Por supuesto, a muchas personas les encanta la jardinería y trabajar en el césped, o se deleitan genuinamente e inocentemente colocando luces navideñas kitsch y decorando para las fiestas. Mi punto no es que haya una categoría específica de actividades que sean malas. Mi punto es que somos capaces de convertir casi cualquier cosa, buena o mala, en un juego de rol.
Queremos ganar. Hacemos trampa en los juegos de mesa, nos jactamos de cuánto somos voluntarios en la iglesia y de en cuántos equipos deportivos participan nuestros hijos. Sé que lo he sentido incluso en relación con otros sacerdotes, cómo ministramos, cuán llenas están nuestras misas, cuántas personas nos piden que hablemos en los eventos y a quién le gustamos.
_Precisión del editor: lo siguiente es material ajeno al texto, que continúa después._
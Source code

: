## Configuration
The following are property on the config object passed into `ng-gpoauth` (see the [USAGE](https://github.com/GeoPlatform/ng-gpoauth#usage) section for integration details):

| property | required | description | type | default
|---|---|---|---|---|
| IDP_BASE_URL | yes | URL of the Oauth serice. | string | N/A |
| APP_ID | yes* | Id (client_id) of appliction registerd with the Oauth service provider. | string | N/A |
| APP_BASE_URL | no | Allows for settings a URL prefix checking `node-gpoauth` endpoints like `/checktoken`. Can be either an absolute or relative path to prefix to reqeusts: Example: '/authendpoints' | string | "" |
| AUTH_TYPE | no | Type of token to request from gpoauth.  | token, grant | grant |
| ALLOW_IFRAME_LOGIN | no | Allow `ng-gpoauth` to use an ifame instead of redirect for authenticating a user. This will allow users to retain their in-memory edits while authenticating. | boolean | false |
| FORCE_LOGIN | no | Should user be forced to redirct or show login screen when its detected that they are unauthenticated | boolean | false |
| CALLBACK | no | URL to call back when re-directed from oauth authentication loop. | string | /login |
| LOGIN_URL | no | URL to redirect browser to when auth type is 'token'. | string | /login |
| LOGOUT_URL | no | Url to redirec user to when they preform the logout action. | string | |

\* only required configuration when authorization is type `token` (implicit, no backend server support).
Quiero “ganar” el juego de quién gusta más a los laicos.
Un modelo improbable
Al examinar un vicio que convierte incluso las cosas más pequeñas en una competencia, podría ser útil considerar la vida y el ejemplo de San Luis, Rey de Francia. ¿Qué podría ser más tentador que tener todo el poder de un rey y jugar juegos de estado de manera importante?
Un rey, desde casi cualquier perspectiva, es el ganador. Él tiene la mayor fama, dinero y poder. La mayoría de los juguetes, ropa y vacaciones. Puede enseñorearse de su poder sobre nobles menores y plebeyos por igual, frotando sus narices en su estatus supremo.
San Luis hizo lo contrario.
Era conocido por ser un hombre de notable humildad y paz. Participó en la misa con frecuencia, reformó el sistema de justicia de Francia para hacerlo más justo, patrocinó la creación de hospitales y, en general, fue amado como un rey que no ejercía su poder sobre sus súbditos. Fue un buen padre que enseñó a su hijo a practicar la virtud y evitar el pecado. Señaló a su hijo el valor de cultivar una vida espiritual y cómo amar a Dios es más importante que todo lo demás.
San Luis evitó los juegos de rol. Si tuviera que adivinar cómo pudo hacerlo, la respuesta es bastante simple.
Zahl nos señala la dirección correcta cuando escribe: “¿Qué hace que los juegos de rol sean tan atractivos? Bueno, en los términos más simples, todos deben sentir que valen algo. Todos hacemos la pregunta: '¿Importo?' Se lo pedimos a nuestros seres queridos y se lo pedimos a la sociedad. Se lo pedimos a nuestras cuentas bancarias y se lo pedimos a nuestros jefes. Necesitamos saber que somos suficientes”.
Todos queremos saber que somos suficientes, que tenemos valor. Los juegos de estatus son una forma de intentar crear valor, pero nunca funcionan porque siempre hay otro juego que jugar, otro oponente. Incluso se dice que Alejandro Magno lloró cuando vio que no había más mundos que conquistar. Era dueño de un gran imperio pero estaba triste porque no era suficiente.
San Luis buscó el valor personal de una manera completamente diferente. Entendió que ninguna victoria en este mundo lo satisfaría, sin importar el juego. Como le aconseja a su hijo: “ Fija todo tu corazón en Dios, y ámalo con todas tus fuerzas, porque sin esto nadie puede salvarse ni tener ningún valor”.
En otras palabras, nuestro valor surge del hecho de que Dios nos creó, nos ama y nos invita a amarlo a Él también. Es un don divino, no ligado al estatus (al rol), dispensado gratuitamente, sin expectativas. Dios ya nos ha ayudado a todos a ganar el juego.